A IHC analysis of TXNIP (green) and Iba1 (red) in 4 m old control and 5xFAD mice hippocampus treated as indicated. Nuclei are in blue (representative of n = 4). B Quantification of Iba1 positive microglia, expressed as cells per field of view (FOV) in WT and 5xFAD mice (Tg) treated as indicated. One-way ANOVA followed by Tukey’s multiple comparison test (****p < 0.0001 versus WT mice, ^####p < 0.0001 versus 5xFAD mice treated with scrambled shRNA, n = 4).

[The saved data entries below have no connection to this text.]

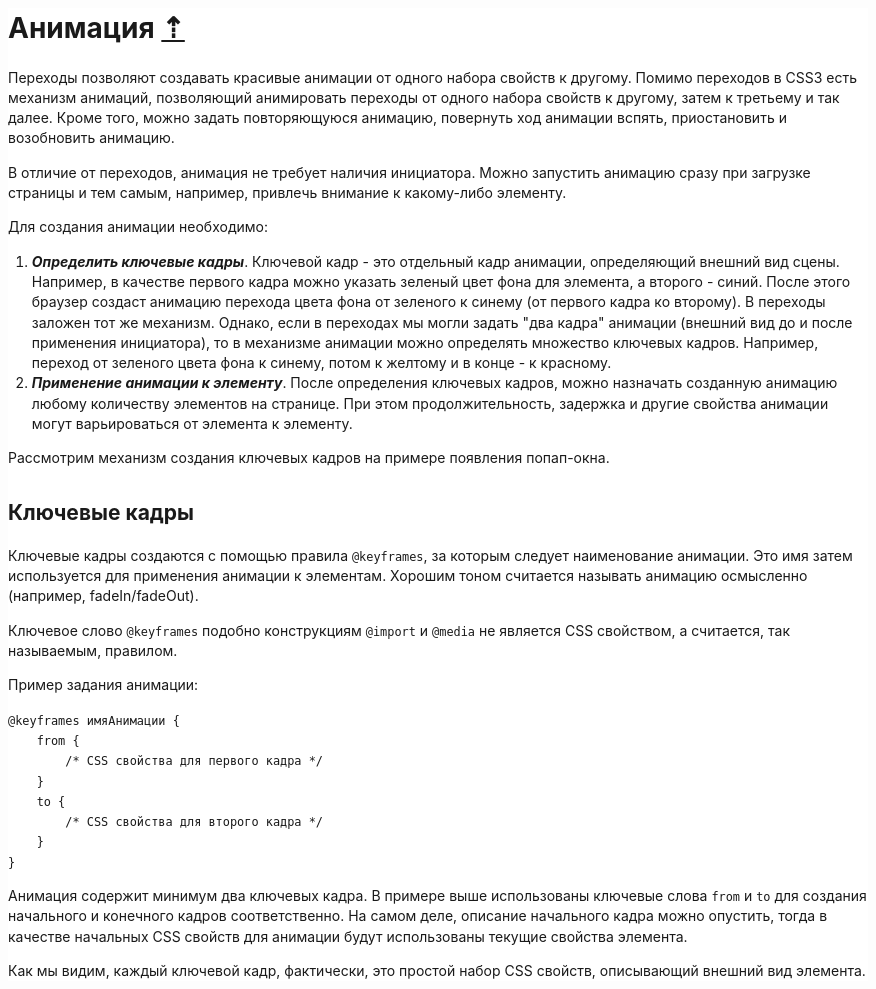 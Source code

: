 # Анимация [⇡](README.md#user-content-css-анимации)

Переходы позволяют создавать красивые анимации от одного набора свойств к другому. Помимо переходов в CSS3 есть механизм анимаций, позволяющий анимировать переходы от одного набора свойств к другому, затем к третьему и так далее. Кроме того, можно задать повторяющуюся анимацию, повернуть ход анимации вспять, приостановить и возобновить анимацию.

В отличие от переходов, анимация не требует наличия инициатора. Можно запустить анимацию сразу при загрузке страницы и тем самым, например, привлечь внимание к какому-либо элементу.

Для создания анимации необходимо:

1. ***Определить ключевые кадры***. Ключевой кадр - это отдельный кадр анимации, определяющий внешний вид сцены. Например, в качестве первого кадра можно указать зеленый цвет фона для элемента, а второго - синий. После этого браузер создаст анимацию перехода цвета фона от зеленого к синему (от первого кадра ко второму).
В переходы заложен тот же механизм. Однако, если в переходах мы могли задать "два кадра" анимации (внешний вид до и после применения инициатора), то в механизме анимации можно определять множество ключевых кадров. Например, переход от зеленого цвета фона к синему, потом к желтому и в конце - к красному.
2. ***Применение анимации к элементу***. После определения ключевых кадров, можно назначать созданную анимацию любому количеству элементов на странице. При этом продолжительность, задержка и другие свойства анимации могут варьироваться от элемента к элементу.

Рассмотрим механизм создания ключевых кадров на примере появления попап-окна.

## Ключевые кадры

Ключевые кадры создаются с помощью правила ```@keyframes```, за которым следует наименование анимации. Это имя затем используется для применения анимации к элементам. Хорошим тоном считается называть анимацию осмысленно (например, fadeIn/fadeOut).

Ключевое слово ```@keyframes``` подобно конструкциям ```@import``` и ```@media``` не является CSS свойством, а считается, так называемым, правилом.

Пример задания анимации:
```
@keyframes имяАнимации {
    from {
        /* CSS свойства для первого кадра */
    }
    to {
        /* CSS свойства для второго кадра */
    }
}
```

Анимация содержит минимум два ключевых кадра. В примере выше использованы ключевые слова ```from``` и ```to``` для создания начального и конечного кадров соответственно. На самом деле, описание начального кадра можно опустить, тогда в качестве начальных CSS свойств для анимации будут использованы текущие свойства элемента.

Как мы видим, каждый ключевой кадр, фактически, это простой набор CSS свойств, описывающий внешний вид элемента.
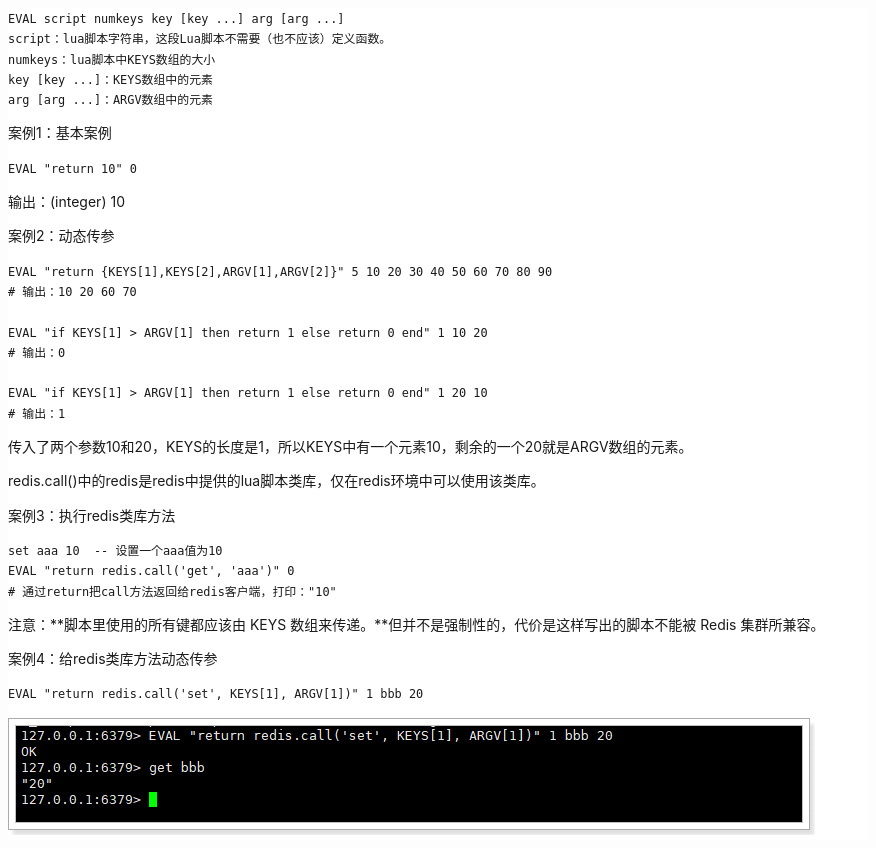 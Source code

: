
 ```
EVAL script numkeys key [key ...] arg [arg ...]
script：lua脚本字符串，这段Lua脚本不需要（也不应该）定义函数。
numkeys：lua脚本中KEYS数组的大小
key [key ...]：KEYS数组中的元素
arg [arg ...]：ARGV数组中的元素
```

案例1：基本案例

```shell
EVAL "return 10" 0
```

输出：(integer) 10



案例2：动态传参

```shell
EVAL "return {KEYS[1],KEYS[2],ARGV[1],ARGV[2]}" 5 10 20 30 40 50 60 70 80 90
# 输出：10 20 60 70

EVAL "if KEYS[1] > ARGV[1] then return 1 else return 0 end" 1 10 20
# 输出：0

EVAL "if KEYS[1] > ARGV[1] then return 1 else return 0 end" 1 20 10
# 输出：1
```

传入了两个参数10和20，KEYS的长度是1，所以KEYS中有一个元素10，剩余的一个20就是ARGV数组的元素。



redis.call()中的redis是redis中提供的lua脚本类库，仅在redis环境中可以使用该类库。

案例3：执行redis类库方法

```shell
set aaa 10  -- 设置一个aaa值为10
EVAL "return redis.call('get', 'aaa')" 0
# 通过return把call方法返回给redis客户端，打印："10"
```

注意：**脚本里使用的所有键都应该由 KEYS 数组来传递。**但并不是强制性的，代价是这样写出的脚本不能被 Redis 集群所兼容。



案例4：给redis类库方法动态传参

```shell
EVAL "return redis.call('set', KEYS[1], ARGV[1])" 1 bbb 20
```

![1600610957600](assets/1600610957600.png)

C IF analysis of TXNIP (green) and mitochondria (red), nuclei are in blue, in microglia treated as indicated (n = 5). D, E Subcellular fractionation, western blot analysis (D) and quantification (E) of TXNIP, GAPDH (cytoplasm), histone H3 (nucleus), Cox IV (mitochondria). One-way ANOVA followed by Tukey’s multiple comparison test (n = 5; ****p < 0.0001 versus control cells; ^####p < 0.0001 versus cells treated with Aβ). F IF analysis of Aβ (green) and mitochondria (red) in microglia treated as indicated. Nuclei are in blue (representative of n = 5). G Subcellular fractionation and western blot of Aβ oligomers and Cox IV (representative of n = 4).